As an owner, it’s very likely you will need to apply horse bandages at various times, and this means you need to know the correct horse bandaging techniques.
Horses’ legs are often put under a lot of pressure and tend to be prone to injury. This is because their lower legs are quite delicate, consisting mostly of bone, tendons and skin, while having to support the animal’s considerable weight and size.
It probably doesn’t help that we humans put horses through their paces in various sporting activities as well! This factor also makes us responsible for caring for our horses as best we can for the sake of their health, wellbeing and comfort.
Part of this responsibility involves applying horse bandages correctly to the legs. The type of bandage to use and the application technique depends on the situation.
Here’s an overview.
How to fit horse bandages for exercise
Horses can injure their limbs during exercise and training. For example, they might brush or knock one leg against another, or else hit their legs on objects during jumping activities.
Horse exercise bandages are designed to protect their legs during exercise and prevent injuries happening in the first place. These bandages are applied to the lower legs between the hock or knee, and the fetlock. It’s important to stick to this area of the leg to avoid restricting movement.
Exercise bandages consist of a layer of padding material next to the leg and a top layer of bandaging.
- Bandage wrapping should be done from front to back, using a clockwise motion on the right leg and anti-clockwise on the left.
- When complete, a small amount of padding (e.g. 2-4cm) should be visible above and below the bandage.
- The padding and bandage should sit as evenly and smoothly as possible around the leg.
- It’s important to avoid wrapping too tightly or loosely. If too tight, the bandage could constrict blood flow and create pressure points. If too loose, it could slip and fall off.
- Bandage pressure should be as even as possible, which means the pressure applied on one leg should match the opposite leg. For this reason, it’s a good idea for the same person to apply the bandages to both the right and left legs on a horse.
- The padding and bandages should be removed after exercise. You may need to cool your horse’s legs using water and/or cooling bandages.
Steps to apply:
- Preparation – make sure the legs, bandages and padding are clean and dry.
- Apply the padding – do this by rolling the piece of padding firmly but gently around the area to be bandaged and hold in place.
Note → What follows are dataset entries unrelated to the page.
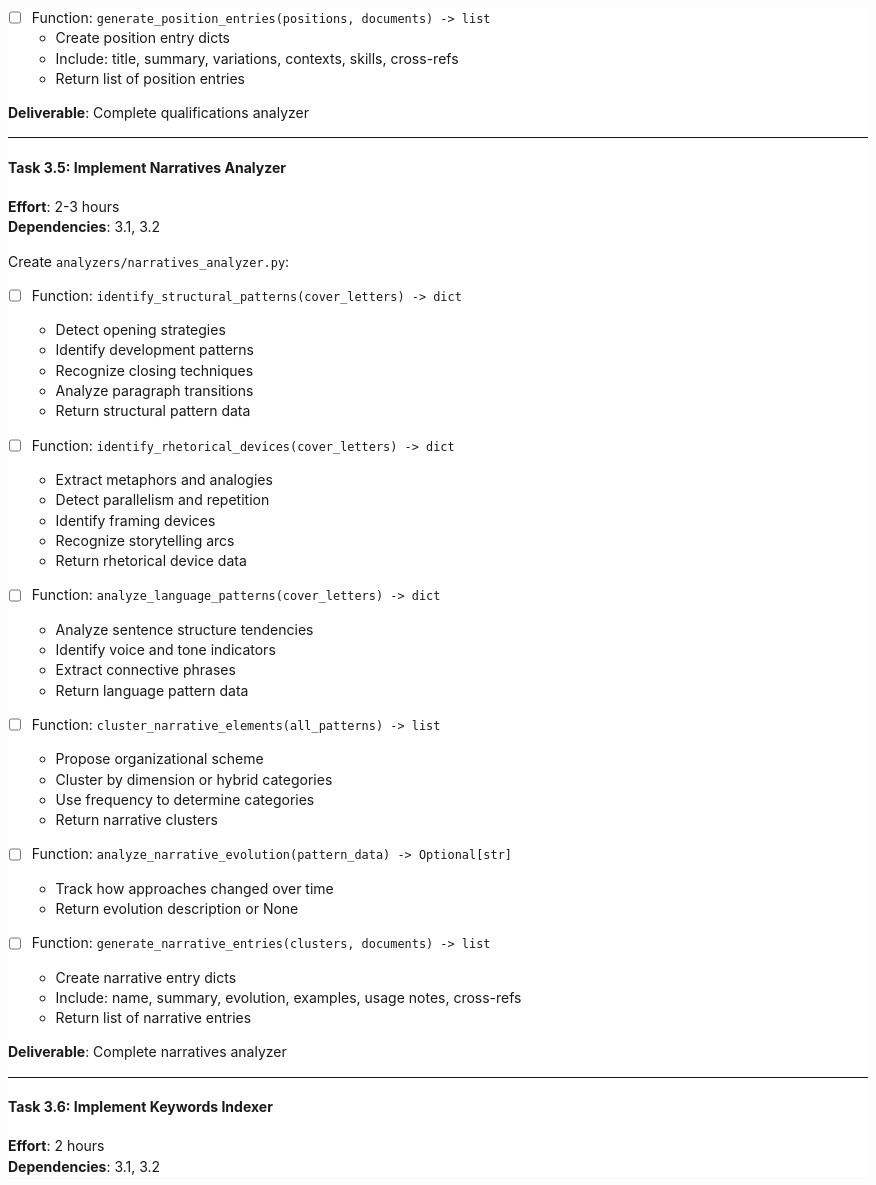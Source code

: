 - [ ] Function: `generate_position_entries(positions, documents) -> list`
  - Create position entry dicts
  - Include: title, summary, variations, contexts, skills, cross-refs
  - Return list of position entries

**Deliverable**: Complete qualifications analyzer

---

#### Task 3.5: Implement Narratives Analyzer
**Effort**: 2-3 hours  
**Dependencies**: 3.1, 3.2

Create `analyzers/narratives_analyzer.py`:

- [ ] Function: `identify_structural_patterns(cover_letters) -> dict`
  - Detect opening strategies
  - Identify development patterns
  - Recognize closing techniques
  - Analyze paragraph transitions
  - Return structural pattern data
  
- [ ] Function: `identify_rhetorical_devices(cover_letters) -> dict`
  - Extract metaphors and analogies
  - Detect parallelism and repetition
  - Identify framing devices
  - Recognize storytelling arcs
  - Return rhetorical device data
  
- [ ] Function: `analyze_language_patterns(cover_letters) -> dict`
  - Analyze sentence structure tendencies
  - Identify voice and tone indicators
  - Extract connective phrases
  - Return language pattern data
  
- [ ] Function: `cluster_narrative_elements(all_patterns) -> list`
  - Propose organizational scheme
  - Cluster by dimension or hybrid categories
  - Use frequency to determine categories
  - Return narrative clusters
  
- [ ] Function: `analyze_narrative_evolution(pattern_data) -> Optional[str]`
  - Track how approaches changed over time
  - Return evolution description or None
  
- [ ] Function: `generate_narrative_entries(clusters, documents) -> list`
  - Create narrative entry dicts
  - Include: name, summary, evolution, examples, usage notes, cross-refs
  - Return list of narrative entries

**Deliverable**: Complete narratives analyzer

---

#### Task 3.6: Implement Keywords Indexer
**Effort**: 2 hours  
**Dependencies**: 3.1, 3.2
- Put on the bandage – starting from the top just beneath the edge of the padding, wrap down the leg using a spiral motion. Stop just above the bottom padding edge then go back up again, overlapping each layer about halfway. This can also be done in reverse – i.e. from the bottom up and back again.
- Fasten off the bandage with Velcro or tape to hold in place.
Using polo bandages or wraps
Polos are specially-designed exercise bandages made from a stretchy material that conform to the shape of the horse’s leg, making them very versatile. If you use polo wraps, you may not need the additional padding.
When you first use polo bandages, you may need to wind them in reverse, so that the fastenings are in the centre. You can then apply them to the horse’s legs in the same spiral pattern as for standard exercise bandages.
Applying stable and travel bandages
Stable and travel bandages help protect a horse’s legs while standing still or when travelling – e.g. in a horse float. They are used to protect against knocks and bumps, to prevent leg swelling, and to keep the legs warm and comfortable.
These bandages can be longer than those used for exercise, as there is no need to avoid restricting leg movements. They usually run from the hock area down to the hoof. They are applied in the same manner as exercise bandages, except that they can be wrapped higher up and lower down the leg.
How to bandage a horse wound
If your horse suffers a wound to the lower leg, you should contact your vet for advice and/or to assess the wound and provide treatment.
In the meantime, you may have to do some equine first aid. This requires cleaning and disinfecting the wound (e.g. using a dilute betadine solution), applying a compression bandage if necessary to stem the bleeding, and then bandaging up the leg.
Depending on the type of wound it will probably need a few layers before the final bandaging – such as a sterile gauze pad, roll gauze, brown gauze and padding. In any case follow your vet’s directions.
A type of self-adhesive bandage is often used for the final layer. To apply, wrap around the leg above and below the wound site using a firm even pressure.
You may need to change the bandage regularly – e.g. every 24 hours or so. This also enables you to check the wound to see how well it’s healing.
Lastly, once a scab forms you may be able to remove the bandage altogether and leave the leg alone from that point, but do be guided by your vet.